_WORK INSTRUCTIONS:_ Repeat the records word for word, excluding any picture.
[[ SOURCE DATA, beginning ]]
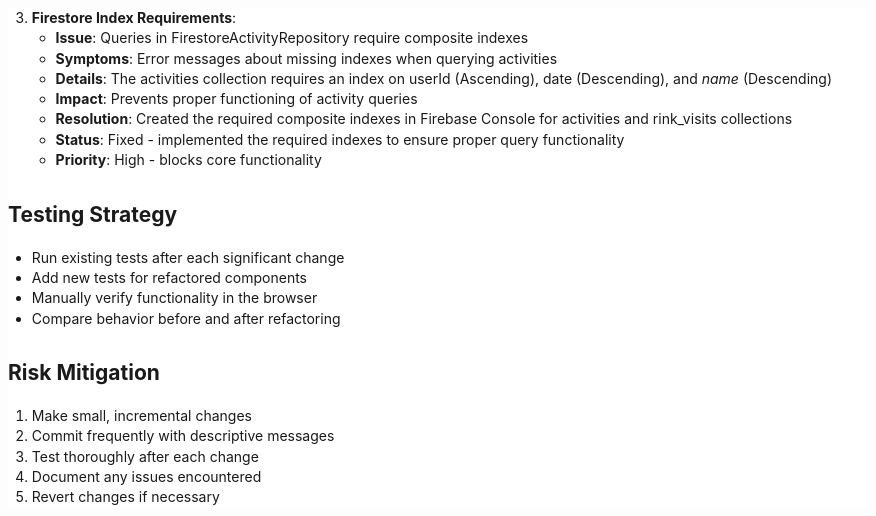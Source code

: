 3. **Firestore Index Requirements**:
   - **Issue**: Queries in FirestoreActivityRepository require composite indexes
   - **Symptoms**: Error messages about missing indexes when querying activities
   - **Details**: The activities collection requires an index on userId (Ascending), date (Descending), and _name_ (Descending)
   - **Impact**: Prevents proper functioning of activity queries
   - **Resolution**: Created the required composite indexes in Firebase Console for activities and rink_visits collections
   - **Status**: Fixed - implemented the required indexes to ensure proper query functionality
   - **Priority**: High - blocks core functionality

## Testing Strategy
- Run existing tests after each significant change
- Add new tests for refactored components
- Manually verify functionality in the browser
- Compare behavior before and after refactoring

## Risk Mitigation
1. Make small, incremental changes
2. Commit frequently with descriptive messages
3. Test thoroughly after each change
4. Document any issues encountered
5. Revert changes if necessary
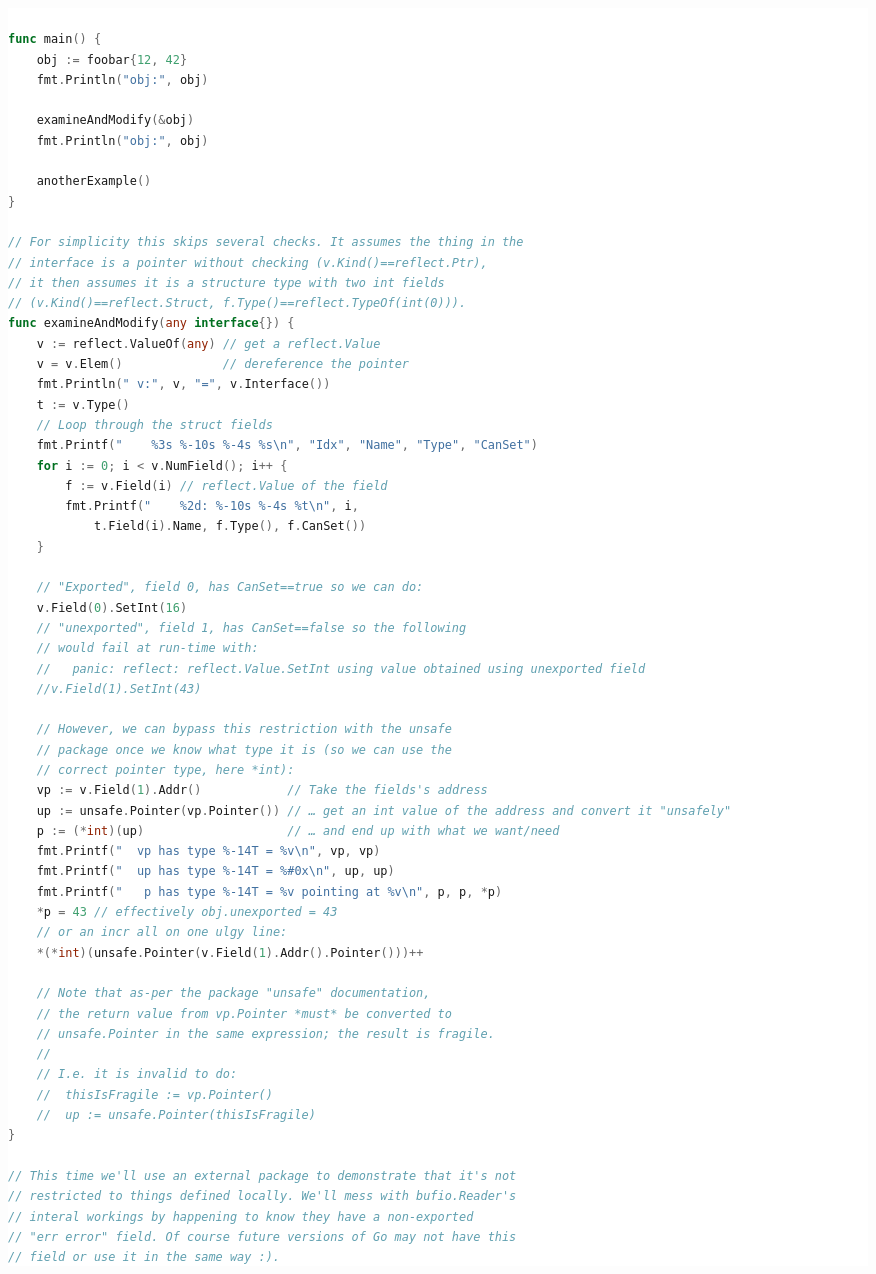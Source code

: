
 ```go

func main() {
	obj := foobar{12, 42}
	fmt.Println("obj:", obj)

	examineAndModify(&obj)
	fmt.Println("obj:", obj)

	anotherExample()
}

// For simplicity this skips several checks. It assumes the thing in the
// interface is a pointer without checking (v.Kind()==reflect.Ptr),
// it then assumes it is a structure type with two int fields
// (v.Kind()==reflect.Struct, f.Type()==reflect.TypeOf(int(0))).
func examineAndModify(any interface{}) {
	v := reflect.ValueOf(any) // get a reflect.Value
	v = v.Elem()              // dereference the pointer
	fmt.Println(" v:", v, "=", v.Interface())
	t := v.Type()
	// Loop through the struct fields
	fmt.Printf("    %3s %-10s %-4s %s\n", "Idx", "Name", "Type", "CanSet")
	for i := 0; i < v.NumField(); i++ {
		f := v.Field(i) // reflect.Value of the field
		fmt.Printf("    %2d: %-10s %-4s %t\n", i,
			t.Field(i).Name, f.Type(), f.CanSet())
	}

	// "Exported", field 0, has CanSet==true so we can do:
	v.Field(0).SetInt(16)
	// "unexported", field 1, has CanSet==false so the following
	// would fail at run-time with:
	//   panic: reflect: reflect.Value.SetInt using value obtained using unexported field
	//v.Field(1).SetInt(43)

	// However, we can bypass this restriction with the unsafe
	// package once we know what type it is (so we can use the
	// correct pointer type, here *int):
	vp := v.Field(1).Addr()            // Take the fields's address
	up := unsafe.Pointer(vp.Pointer()) // … get an int value of the address and convert it "unsafely"
	p := (*int)(up)                    // … and end up with what we want/need
	fmt.Printf("  vp has type %-14T = %v\n", vp, vp)
	fmt.Printf("  up has type %-14T = %#0x\n", up, up)
	fmt.Printf("   p has type %-14T = %v pointing at %v\n", p, p, *p)
	*p = 43 // effectively obj.unexported = 43
	// or an incr all on one ulgy line:
	*(*int)(unsafe.Pointer(v.Field(1).Addr().Pointer()))++

	// Note that as-per the package "unsafe" documentation,
	// the return value from vp.Pointer *must* be converted to
	// unsafe.Pointer in the same expression; the result is fragile.
	//
	// I.e. it is invalid to do:
	//	thisIsFragile := vp.Pointer()
	//	up := unsafe.Pointer(thisIsFragile)
}

// This time we'll use an external package to demonstrate that it's not
// restricted to things defined locally. We'll mess with bufio.Reader's
// interal workings by happening to know they have a non-exported
// "err error" field. Of course future versions of Go may not have this
// field or use it in the same way :).
```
[[ SOURCE DATA, end ]]
_PROBLEM SOLUTION:_
Source code

: 3. **Firestore Index Requirements**:
   - **Issue**: Queries in FirestoreActivityRepository require composite indexes
   - **Symptoms**: Error messages about missing indexes when querying activities
   - **Details**: The activities collection requires an index on userId (Ascending), date (Descending), and _name_ (Descending)
   - **Impact**: Prevents proper functioning of activity queries
   - **Resolution**: Created the required composite indexes in Firebase Console for activities and rink_visits collections
   - **Status**: Fixed - implemented the required indexes to ensure proper query functionality
   - **Priority**: High - blocks core functionality

## Testing Strategy
- Run existing tests after each significant change
- Add new tests for refactored components
- Manually verify functionality in the browser
- Compare behavior before and after refactoring

## Risk Mitigation
1. Make small, incremental changes
2. Commit frequently with descriptive messages
3. Test thoroughly after each change
4. Document any issues encountered
5. Revert changes if necessary
Source code

:
 ```go

func main() {
	obj := foobar{12, 42}
	fmt.Println("obj:", obj)

	examineAndModify(&obj)
	fmt.Println("obj:", obj)

	anotherExample()
}

// For simplicity this skips several checks. It assumes the thing in the
// interface is a pointer without checking (v.Kind()==reflect.Ptr),
// it then assumes it is a structure type with two int fields
// (v.Kind()==reflect.Struct, f.Type()==reflect.TypeOf(int(0))).
func examineAndModify(any interface{}) {
	v := reflect.ValueOf(any) // get a reflect.Value
	v = v.Elem()              // dereference the pointer
	fmt.Println(" v:", v, "=", v.Interface())
	t := v.Type()
	// Loop through the struct fields
	fmt.Printf("    %3s %-10s %-4s %s\n", "Idx", "Name", "Type", "CanSet")
	for i := 0; i < v.NumField(); i++ {
		f := v.Field(i) // reflect.Value of the field
		fmt.Printf("    %2d: %-10s %-4s %t\n", i,
			t.Field(i).Name, f.Type(), f.CanSet())
	}

	// "Exported", field 0, has CanSet==true so we can do:
	v.Field(0).SetInt(16)
	// "unexported", field 1, has CanSet==false so the following
	// would fail at run-time with:
	//   panic: reflect: reflect.Value.SetInt using value obtained using unexported field
	//v.Field(1).SetInt(43)

	// However, we can bypass this restriction with the unsafe
	// package once we know what type it is (so we can use the
	// correct pointer type, here *int):
	vp := v.Field(1).Addr()            // Take the fields's address
	up := unsafe.Pointer(vp.Pointer()) // … get an int value of the address and convert it "unsafely"
	p := (*int)(up)                    // … and end up with what we want/need
	fmt.Printf("  vp has type %-14T = %v\n", vp, vp)
	fmt.Printf("  up has type %-14T = %#0x\n", up, up)
	fmt.Printf("   p has type %-14T = %v pointing at %v\n", p, p, *p)
	*p = 43 // effectively obj.unexported = 43
	// or an incr all on one ulgy line:
	*(*int)(unsafe.Pointer(v.Field(1).Addr().Pointer()))++

	// Note that as-per the package "unsafe" documentation,
	// the return value from vp.Pointer *must* be converted to
	// unsafe.Pointer in the same expression; the result is fragile.
	//
	// I.e. it is invalid to do:
	//	thisIsFragile := vp.Pointer()
	//	up := unsafe.Pointer(thisIsFragile)
}

// This time we'll use an external package to demonstrate that it's not
// restricted to things defined locally. We'll mess with bufio.Reader's
// interal workings by happening to know they have a non-exported
// "err error" field. Of course future versions of Go may not have this
// field or use it in the same way :).
```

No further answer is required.